**DATA SHOWN:**
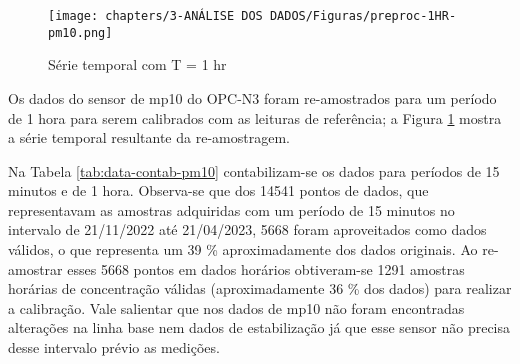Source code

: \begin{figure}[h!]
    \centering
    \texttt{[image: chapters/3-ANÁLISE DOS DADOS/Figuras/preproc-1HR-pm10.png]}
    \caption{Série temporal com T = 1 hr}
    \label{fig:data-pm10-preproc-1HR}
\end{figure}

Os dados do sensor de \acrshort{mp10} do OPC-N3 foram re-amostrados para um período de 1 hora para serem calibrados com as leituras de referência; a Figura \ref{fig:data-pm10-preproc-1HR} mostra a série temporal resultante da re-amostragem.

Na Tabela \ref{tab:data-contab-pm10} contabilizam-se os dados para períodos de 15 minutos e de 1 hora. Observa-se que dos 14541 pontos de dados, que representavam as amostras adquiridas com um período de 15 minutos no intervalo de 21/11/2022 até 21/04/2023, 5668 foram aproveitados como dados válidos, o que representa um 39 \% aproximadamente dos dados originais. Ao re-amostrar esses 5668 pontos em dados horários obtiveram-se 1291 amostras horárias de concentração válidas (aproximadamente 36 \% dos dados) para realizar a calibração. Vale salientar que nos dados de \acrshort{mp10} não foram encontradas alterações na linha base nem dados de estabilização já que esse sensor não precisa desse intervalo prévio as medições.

**WORK TO COMPLETE:**
Show each line in the entries that holds the string "acrshort".

**REPLY TO THE TASK:**
Os dados do sensor de \acrshort{mp10} do OPC-N3 foram re-amostrados para um período de 1 hora para serem calibrados com as leituras de referência; a Figura \ref{fig:data-pm10-preproc-1HR} mostra a série temporal resultante da re-amostragem.
Na Tabela \ref{tab:data-contab-pm10} contabilizam-se os dados para períodos de 15 minutos e de 1 hora. Observa-se que dos 14541 pontos de dados, que representavam as amostras adquiridas com um período de 15 minutos no intervalo de 21/11/2022 até 21/04/2023, 5668 foram aproveitados como dados válidos, o que representa um 39 \% aproximadamente dos dados originais. Ao re-amostrar esses 5668 pontos em dados horários obtiveram-se 1291 amostras horárias de concentração válidas (aproximadamente 36 \% dos dados) para realizar a calibração. Vale salientar que nos dados de \acrshort{mp10} não foram encontradas alterações na linha base nem dados de estabilização já que esse sensor não precisa desse intervalo prévio as medições.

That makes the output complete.